AI isn’t really intelligent, it is a system of trained responses. Trained being the key word here.
The gist of AI and deep learning is that you have a set of inputs and a set of outputs. The outputs are generally restricted. Too many outputs and things can get complicated. You take a sample set of inputs and feed it to the AI and it guesses at what to do. If the guess is good, then that decision with its inputs is remembered. There are random numbers thrown in as well as randomly keeping bad decisions. Over time the AI makes better and better decisions.
The problem is that AIs are goal driven. This means that when you set the goals the AI will make decisions that will cause it to reach those goals.
As an example, if your goal is to have an AI evaluate resumes to attempt to determine who is the best fit for the job you are offering you need to provide it with a training set and a set of rewards.

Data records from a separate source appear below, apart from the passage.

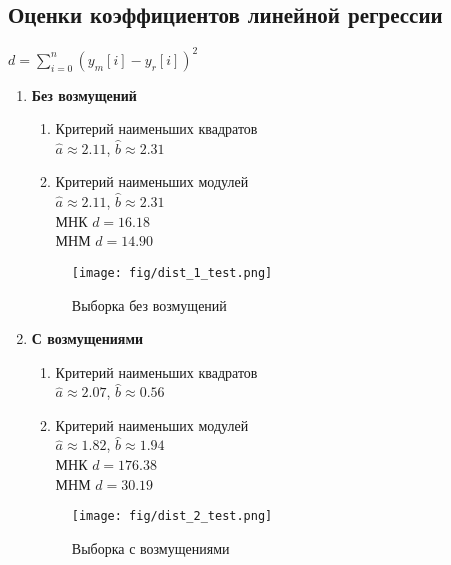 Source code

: \subsection{Оценки коэффициентов линейной регрессии}
$d = \sum_{i = 0}^{n}{(y_{m}[i] - y_{r}[i])^2}$
\begin{enumerate}
    \item \textbf{Без возмущений}
        \begin{enumerate}
            \item Критерий наименьших квадратов\\
            $\hat{a} \approx 2.11$, $\hat{b} \approx 2.31$\\
            \item Критерий наименьших модулей \\
            $\hat{a} \approx 2.11$, $\hat{b} \approx 2.31$  \\
            МНК $d = 16.18$\\
            МНМ $d = 14.90$\\
        \end{enumerate}

        \begin{figure}[H]
            \centering
            \texttt{[image: fig/dist\_1\_test.png]}
            \caption{Выборка без возмущений}
            \label{fig:enter-label}
        \end{figure}
    \item \textbf{С возмущениями}
        \begin{enumerate}
            \item Критерий наименьших квадратов\\
            $\hat{a} \approx 2.07$, $\hat{b} \approx 0.56$\\
            \item Критерий наименьших модулей\\ 
            $\hat{a} \approx 1.82$, $\hat{b} \approx 1.94$  \\
            МНК $d = 176.38$\\
            МНМ $d = 30.19$\\
        \end{enumerate}
        
        \begin{figure}[H]
            \centering
            \texttt{[image: fig/dist\_2\_test.png]}
            \caption{Выборка с возмущениями}
            \label{fig:enter-label}
        \end{figure}  
\end{enumerate}
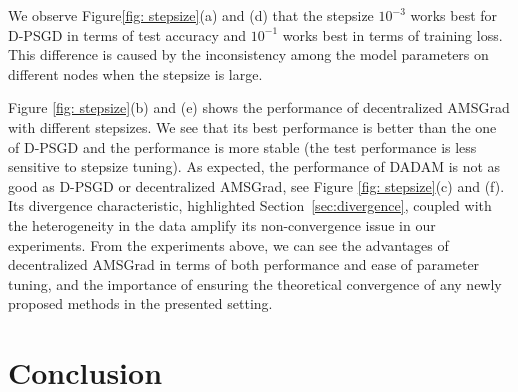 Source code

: \documentclass[11pt]{article}
\begin{document}
  
We observe Figure\ref{fig: stepsize}(a) and (d) that the stepsize $10^{-3}$ works best for D-PSGD in terms of test accuracy and $10^{-1}$ works best in terms of training loss. 
This difference is caused by the inconsistency among the model parameters on different nodes when the stepsize is large. 




%
  
Figure \ref{fig: stepsize}(b) and (e) shows the performance of decentralized AMSGrad with different stepsizes.
We see that its best performance is better than the one of D-PSGD and the performance is more stable (the test performance is less sensitive to stepsize tuning).
As expected, the performance of DADAM is not as good as D-PSGD or decentralized AMSGrad, see Figure \ref{fig: stepsize}(c) and (f).
Its divergence characteristic, highlighted Section~\ref{sec:divergence}, coupled with the heterogeneity in the data amplify its non-convergence issue in our experiments.  
From the experiments above, we can see the advantages of decentralized AMSGrad in terms of both performance and ease of parameter tuning, and the importance of ensuring the theoretical convergence of any newly proposed methods in the presented setting. 


\section{Conclusion}\label{sec:conclusion}
\end{document}
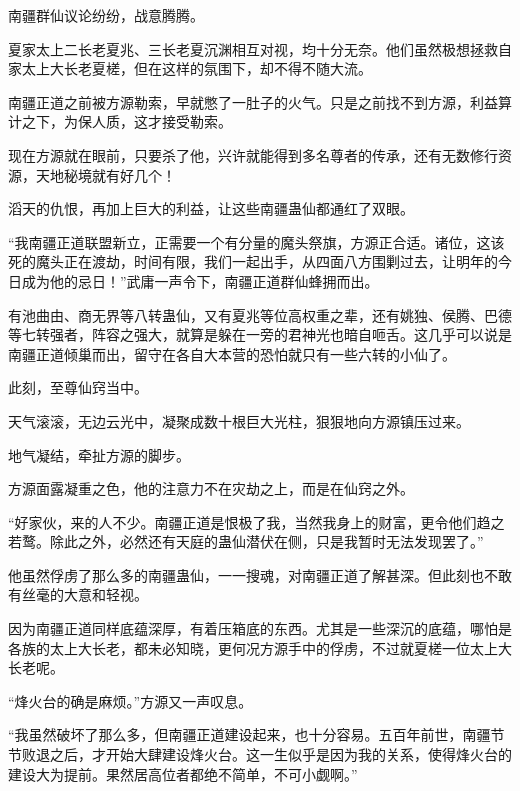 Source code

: \begin{this_body}
南疆群仙议论纷纷，战意腾腾。

夏家太上二长老夏兆、三长老夏沉渊相互对视，均十分无奈。他们虽然极想拯救自家太上大长老夏槎，但在这样的氛围下，却不得不随大流。

南疆正道之前被方源勒索，早就憋了一肚子的火气。只是之前找不到方源，利益算计之下，为保人质，这才接受勒索。

现在方源就在眼前，只要杀了他，兴许就能得到多名尊者的传承，还有无数修行资源，天地秘境就有好几个！

滔天的仇恨，再加上巨大的利益，让这些南疆蛊仙都通红了双眼。

“我南疆正道联盟新立，正需要一个有分量的魔头祭旗，方源正合适。诸位，这该死的魔头正在渡劫，时间有限，我们一起出手，从四面八方围剿过去，让明年的今日成为他的忌日！”武庸一声令下，南疆正道群仙蜂拥而出。

有池曲由、商无界等八转蛊仙，又有夏兆等位高权重之辈，还有姚独、侯腾、巴德等七转强者，阵容之强大，就算是躲在一旁的君神光也暗自咂舌。这几乎可以说是南疆正道倾巢而出，留守在各自大本营的恐怕就只有一些六转的小仙了。

此刻，至尊仙窍当中。

天气滚滚，无边云光中，凝聚成数十根巨大光柱，狠狠地向方源镇压过来。

地气凝结，牵扯方源的脚步。

方源面露凝重之色，他的注意力不在灾劫之上，而是在仙窍之外。

“好家伙，来的人不少。南疆正道是恨极了我，当然我身上的财富，更令他们趋之若鹜。除此之外，必然还有天庭的蛊仙潜伏在侧，只是我暂时无法发现罢了。”

他虽然俘虏了那么多的南疆蛊仙，一一搜魂，对南疆正道了解甚深。但此刻也不敢有丝毫的大意和轻视。

因为南疆正道同样底蕴深厚，有着压箱底的东西。尤其是一些深沉的底蕴，哪怕是各族的太上大长老，都未必知晓，更何况方源手中的俘虏，不过就夏槎一位太上大长老呢。

“烽火台的确是麻烦。”方源又一声叹息。

“我虽然破坏了那么多，但南疆正道建设起来，也十分容易。五百年前世，南疆节节败退之后，才开始大肆建设烽火台。这一生似乎是因为我的关系，使得烽火台的建设大为提前。果然居高位者都绝不简单，不可小觑啊。”

\end{this_body}

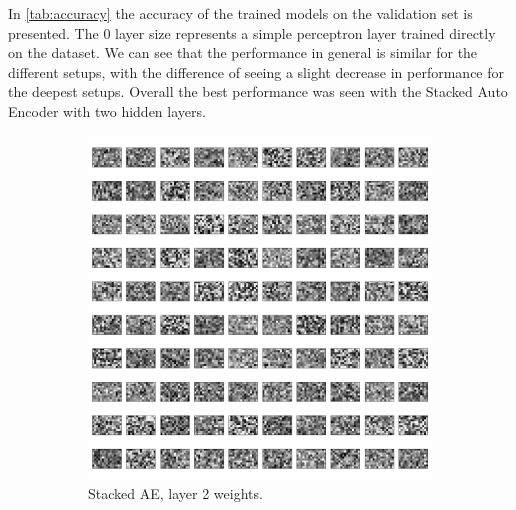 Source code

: \documentclass{article}
\begin{document}
In \cref{tab:accuracy} the accuracy of the trained models on the validation set is presented.
The 0 layer size represents a simple perceptron layer trained directly on the dataset.
We can see that the performance in general is similar for the different setups,
with the difference of seeing a slight decrease in performance for the deepest setups.
Overall the best performance was seen with the Stacked Auto Encoder with two hidden layers.

\begin{figure}[!ht]
  \centering
  \begin{subfigure}[t]{0.47\textwidth}
    \centering
    \includegraphics[width=\textwidth]{../plots/3_2_1/sae_2l.png}
    \caption{Stacked AE, layer 2 weights.}
    \label{fig:w50ae}
  \end{subfigure}
  ~
  \addtocounter{subfigure}{1}
  \begin{subfigure}[t]{0.47\textwidth}
    \centering

\end{subfigure}
\end{figure}
\end{document}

As an example, in the video included, the rewards are based on distance traveled. The programmer changes the goals over time to get different results, but the basic reward is distance traveled. Other rewards could be considered. One such reward could be based on “Smoothness” The less change of input, the better the rewards. This is sort of cheating as we can guess that smooth driving will give better results over all.
I’m don’t do a lot of work with AIs, I’ve got experts that I call upon for that.
In the case of judging resumes, the AI is given rewards based on picking candidates that were successful by some metric. Lets assume that the metric is “number of successfully resolved calls” or “number of positive feedback points on calls”. There are hundreds of different metrics that can be used to define “successful”. And those are used to create the feedback on what is a “good” choice.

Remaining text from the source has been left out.